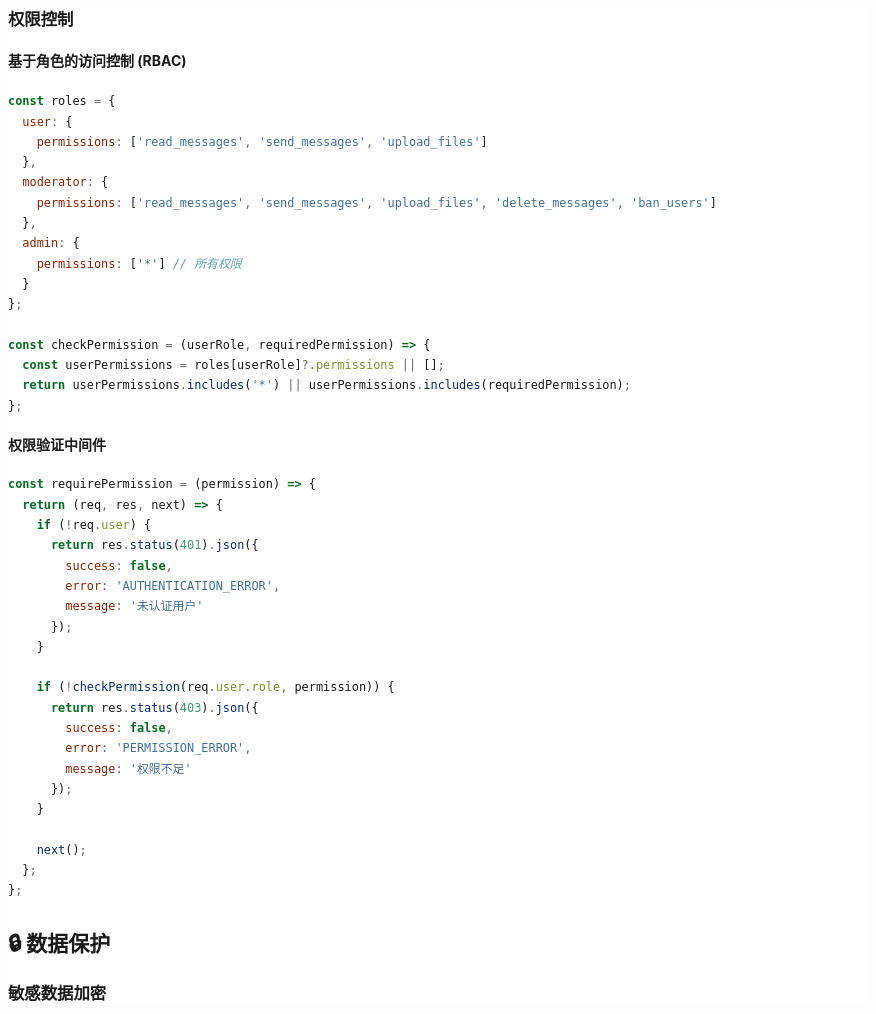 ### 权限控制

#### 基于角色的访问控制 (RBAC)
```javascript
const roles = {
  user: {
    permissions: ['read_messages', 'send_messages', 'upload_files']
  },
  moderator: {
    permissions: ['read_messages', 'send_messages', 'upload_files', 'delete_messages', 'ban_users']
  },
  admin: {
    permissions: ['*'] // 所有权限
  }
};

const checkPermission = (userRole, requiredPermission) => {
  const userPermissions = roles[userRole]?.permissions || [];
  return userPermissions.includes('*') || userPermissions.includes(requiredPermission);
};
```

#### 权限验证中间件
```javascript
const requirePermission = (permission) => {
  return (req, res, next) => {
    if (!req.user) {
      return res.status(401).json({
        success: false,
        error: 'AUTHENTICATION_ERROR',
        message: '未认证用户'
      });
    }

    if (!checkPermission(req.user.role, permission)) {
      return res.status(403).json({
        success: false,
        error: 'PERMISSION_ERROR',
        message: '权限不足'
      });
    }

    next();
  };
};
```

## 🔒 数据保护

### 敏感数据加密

The problem » Where does the word "status" occur in the records? Return every line that holds it.

Response below »
      return res.status(401).json({
      return res.status(403).json({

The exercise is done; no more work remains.